Source records:
[Start of section]

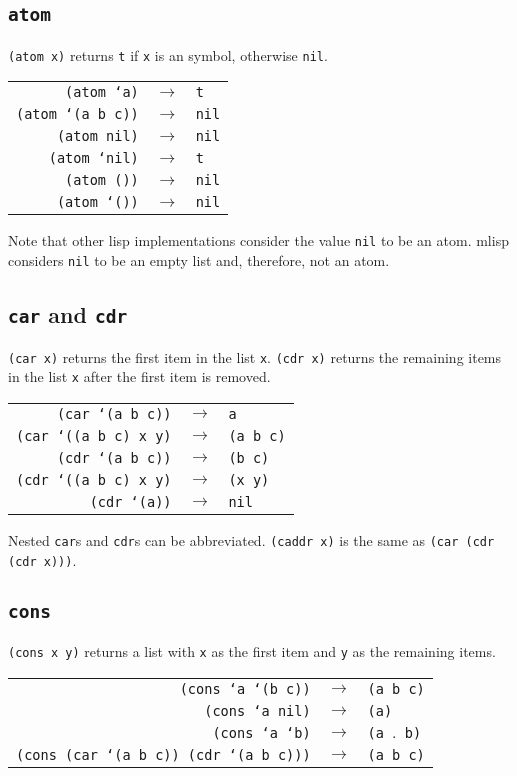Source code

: \documentclass[12pt]{article}
\begin{document}
\subsection*{\texttt{atom}}
\texttt{(atom x)} returns \texttt{t} if \texttt{x} is an symbol, otherwise \texttt{nil}.
\begin{center}
\begin{tabular}{rcl}
\texttt{(atom `a)} & $\to$ & \texttt{t} \\
\texttt{(atom `(a b c))} & $\to$ & \texttt{nil} \\
\texttt{(atom nil)} & $\to$ & \texttt{nil} \\
\texttt{(atom `nil)} & $\to$ & \texttt{t} \\
\texttt{(atom ())} & $\to$ & \texttt{nil} \\
\texttt{(atom `())} & $\to$ & \texttt{nil}
\end{tabular}
\end{center}
Note that other lisp implementations consider the value \texttt{nil} to be an atom.
mlisp considers \texttt{nil} to be an empty list and, therefore, not an atom.
\subsection*{\texttt{car} and \texttt{cdr}}
\texttt{(car x)} returns the first item in the list \texttt{x}.
\texttt{(cdr x)} returns the remaining items in the list \texttt{x} after the first item is removed.
\begin{center}
\begin{tabular}{rcl}
\texttt{(car `(a b c))} & $\to$ & \texttt{a} \\
\texttt{(car `((a b c) x y)} & $\to$ & \texttt{(a b c)} \\
\texttt{(cdr `(a b c))} & $\to$ & \texttt{(b c)} \\
\texttt{(cdr `((a b c) x y)} & $\to$ & \texttt{(x y)} \\
\texttt{(cdr `(a))} & $\to$ & \texttt{nil}
\end{tabular}
\end{center}
Nested \texttt{car}s and \texttt{cdr}s can be abbreviated. \texttt{(caddr x)} is the same as \texttt{(car (cdr (cdr x)))}.
\subsection*{\texttt{cons}}
\texttt{(cons x y)} returns a list with \texttt{x} as the first item and \texttt{y} as the remaining items.
\begin{center}
\begin{tabular}{rcl}
\texttt{(cons `a `(b c))} & $\to$ & \texttt{(a b c)} \\
\texttt{(cons `a nil)} & $\to$ & \texttt{(a)} \\
\texttt{(cons `a `b)} & $\to$ & \texttt{(a $.$ b)} \\
\texttt{(cons (car `(a b c)) (cdr `(a b c)))} & $\to$ & \texttt{(a b c)}
\end{tabular}
\end{center}
\end{document}
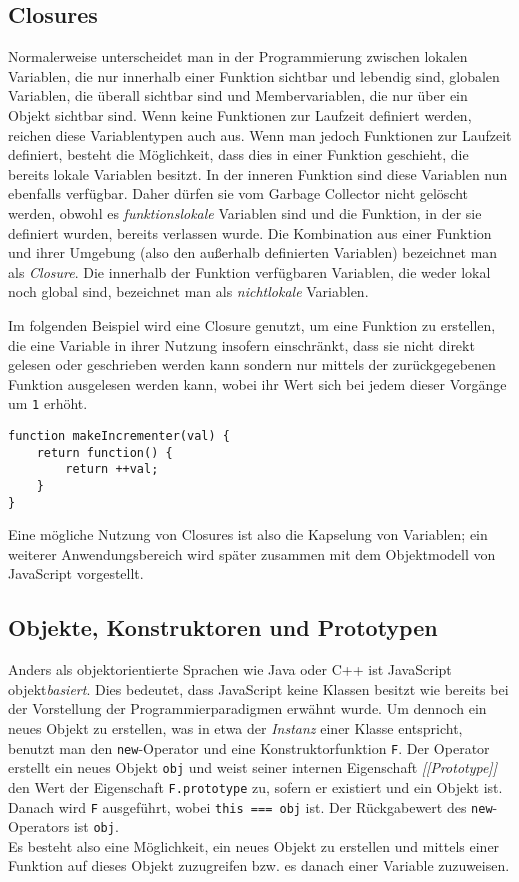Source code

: \subsection{Closures}
Normalerweise unterscheidet man in der Programmierung zwischen lokalen Variablen, die nur innerhalb
einer Funktion sichtbar und lebendig sind, globalen Variablen, die überall sichtbar sind und Membervariablen, die
nur über ein Objekt sichtbar sind. Wenn keine Funktionen zur Laufzeit definiert werden, reichen
diese Variablentypen auch aus. Wenn man jedoch Funktionen zur Laufzeit definiert, besteht die
Möglichkeit, dass dies in einer Funktion geschieht, die bereits lokale Variablen besitzt. In der
inneren Funktion sind diese Variablen nun ebenfalls verfügbar. Daher dürfen sie vom Garbage
Collector nicht gelöscht werden, obwohl es \emph{funktionslokale} Variablen sind und die Funktion, in der
sie definiert wurden, bereits verlassen wurde. Die Kombination aus einer Funktion und ihrer Umgebung
(also den außerhalb definierten Variablen) bezeichnet man als \emph{Closure}. Die innerhalb der
Funktion verfügbaren Variablen, die weder lokal noch global sind, bezeichnet man als
\emph{nichtlokale} Variablen.

Im folgenden Beispiel wird eine Closure genutzt, um eine Funktion zu erstellen, die eine Variable in
ihrer Nutzung insofern einschränkt, dass sie nicht direkt gelesen oder geschrieben werden kann
sondern nur mittels der zurückgegebenen Funktion ausgelesen werden kann, wobei ihr Wert sich bei
jedem dieser Vorgänge um \lstinline{1} erhöht.

\begin{lstlisting}[caption=Beispiel für eine Closure]
function makeIncrementer(val) {
    return function() {
        return ++val;
    }
}
\end{lstlisting}

Eine mögliche Nutzung von Closures ist also die Kapselung von Variablen; ein weiterer
Anwendungsbereich wird später zusammen mit dem Objektmodell von JavaScript vorgestellt.


\subsection{Objekte, Konstruktoren und Prototypen}
Anders als objektorientierte Sprachen wie Java oder C++ ist JavaScript objekt\emph{basiert}.
Dies bedeutet, dass JavaScript keine Klassen besitzt wie bereits bei der Vorstellung der
Programmierparadigmen erwähnt wurde.
Um dennoch ein neues Objekt zu erstellen, was in etwa der \emph{Instanz} einer
Klasse entspricht, benutzt man den \lstinline{new}-Operator und eine Konstruktorfunktion
\lstinline{F}. Der Operator erstellt ein neues Objekt \lstinline{obj} und weist seiner internen
Eigenschaft \emph{[[Prototype]]} den Wert der Eigenschaft \lstinline{F.prototype} zu, sofern er
existiert und ein Objekt ist. Danach wird \lstinline{F} ausgeführt, wobei \lstinline{this === obj}
ist. Der Rückgabewert des \lstinline{new}-Operators ist \lstinline{obj}. \\
Es besteht also eine Möglichkeit, ein neues Objekt zu erstellen und mittels einer Funktion auf
dieses Objekt zuzugreifen bzw. es danach einer Variable zuzuweisen.

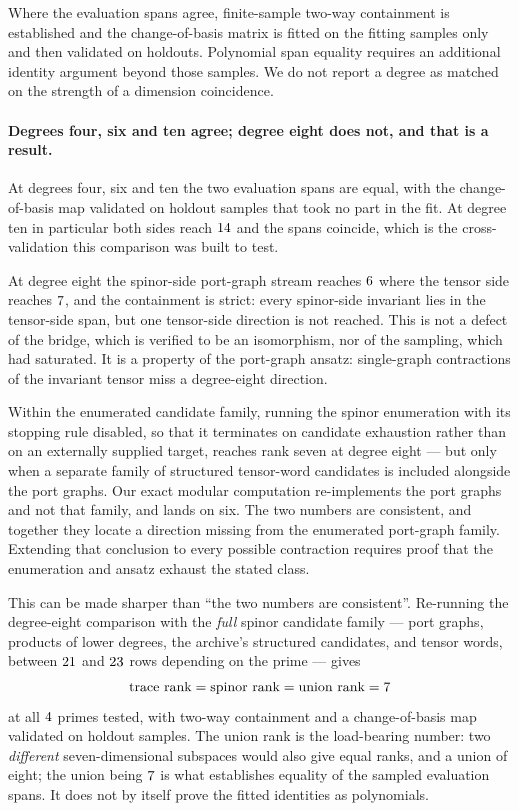 \documentclass[11pt,a4paper]{article}
\begin{document}
Where the evaluation spans agree, finite-sample two-way containment is
established and the change-of-basis matrix is fitted on the fitting samples
only and then validated on holdouts. Polynomial span equality requires an
additional identity argument beyond those samples. We do not report a degree as matched on the
strength of a dimension coincidence.

\paragraph{Degrees four, six and ten agree; degree eight does not, and that is a
result.} At degrees four, six and ten the two evaluation spans are equal, with
the change-of-basis map validated on holdout samples that took no part in the
fit. At degree ten in particular both sides reach $\traceRankDegTen$ and the
spans coincide, which is the cross-validation this comparison was built to test.

At degree eight the spinor-side port-graph stream reaches
$\spinorRankDegEight$ where the tensor side reaches $\traceRankDegEight$, and the
containment is strict: every spinor-side invariant lies in the tensor-side span,
but one tensor-side direction is not reached. This is not a defect of the bridge,
which is verified to be an isomorphism, nor of the sampling, which had saturated.
It is a property of the port-graph ansatz: single-graph contractions of the
invariant tensor miss a degree-eight direction.

Within the enumerated candidate family, running the spinor enumeration with its
stopping rule disabled, so that it terminates on candidate exhaustion rather than
on an externally supplied target, reaches rank seven at degree eight --- but only
when a separate family of structured tensor-word candidates is included alongside
the port graphs. Our exact modular computation re-implements the port graphs and
not that family, and lands on six. The two numbers are consistent, and together
they locate a direction missing from the enumerated port-graph family.
Extending that conclusion to every possible contraction requires proof that
the enumeration and ansatz exhaust the stated class.

This can be made sharper than ``the two numbers are consistent''. Re-running the
degree-eight comparison with the \emph{full} spinor candidate family --- port
graphs, products of lower degrees, the archive's structured candidates, and
tensor words, between $\dEightSpinorRowsMin$ and $\dEightSpinorRowsMax$ rows
depending on the prime --- gives
\begin{equation}
  \text{trace rank} = \text{spinor rank} = \text{union rank}
  = \dEightUnionRank
\end{equation}
at all $\dEightPrimes$ primes tested, with two-way containment and a
change-of-basis map validated on holdout samples. The union rank is the
load-bearing number: two \emph{different} seven-dimensional subspaces would also
give equal ranks, and a union of eight; the union being $\dEightUnionRank$ is
what establishes equality of the sampled evaluation spans. It does not by
itself prove the fitted identities as polynomials.
\end{document}

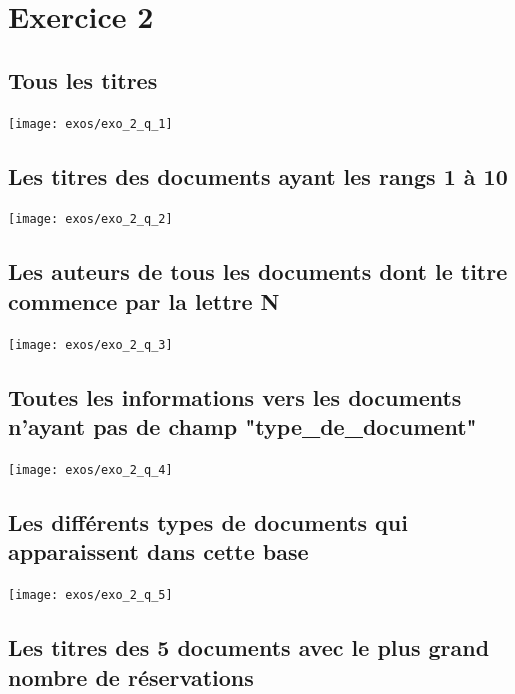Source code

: \documentclass[12pt,a4paper]{article}
\begin{document}
\newpage

\section{Exercice 2}

\subsection{Tous les titres}

\begin{center}
	\texttt{[image: exos/exo\_2\_q\_1]}
\end{center}

\subsection{Les titres des documents ayant les rangs 1 à 10}

\begin{center}
	\texttt{[image: exos/exo\_2\_q\_2]}
\end{center}

\subsection{Les auteurs de tous les documents dont le titre commence par la lettre N}

\begin{center}
	\texttt{[image: exos/exo\_2\_q\_3]}
\end{center}

\subsection{Toutes les informations vers les documents n'ayant pas de champ "type\_de\_document"}

\begin{center}
	\texttt{[image: exos/exo\_2\_q\_4]}
\end{center}

\subsection{Les différents types de documents qui apparaissent dans cette base}

\begin{center}
	\texttt{[image: exos/exo\_2\_q\_5]}
\end{center}

\subsection{Les titres des 5 documents avec le plus grand nombre de réservations}
\end{document}
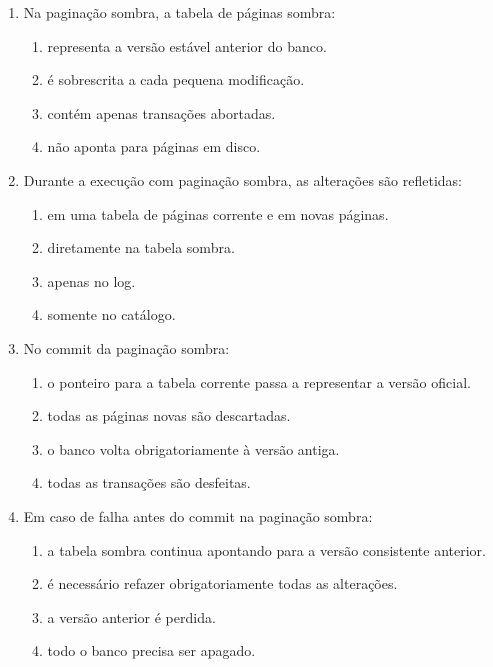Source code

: \documentclass[12pt,a4paper]{article}
\begin{document}
\begin{enumerate}[label=\textbf{Q\arabic*.}]
\item Na paginação sombra, a tabela de páginas sombra:

\begin{enumerate}[label=\alph*)]
    \item representa a versão estável anterior do banco.
    \item é sobrescrita a cada pequena modificação.
    \item contém apenas transações abortadas.
    \item não aponta para páginas em disco.
\end{enumerate}

\item Durante a execução com paginação sombra, as alterações são refletidas:

\begin{enumerate}[label=\alph*)]
    \item em uma tabela de páginas corrente e em novas páginas.
    \item diretamente na tabela sombra.
    \item apenas no log.
    \item somente no catálogo.
\end{enumerate}

\item No commit da paginação sombra:

\begin{enumerate}[label=\alph*)]
    \item o ponteiro para a tabela corrente passa a representar a versão oficial.
    \item todas as páginas novas são descartadas.
    \item o banco volta obrigatoriamente à versão antiga.
    \item todas as transações são desfeitas.
\end{enumerate}

\item Em caso de falha antes do commit na paginação sombra:

\begin{enumerate}[label=\alph*)]
    \item a tabela sombra continua apontando para a versão consistente anterior.
    \item é necessário refazer obrigatoriamente todas as alterações.
    \item a versão anterior é perdida.
    \item todo o banco precisa ser apagado.
\end{enumerate}


\end{enumerate}
\end{document}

[End of section]

## Task description
Copy every line above that includes the string "ansatz".

## Solution below
It is a property of the port-graph ansatz: single-graph contractions of the
the enumeration and ansatz exhaust the stated class.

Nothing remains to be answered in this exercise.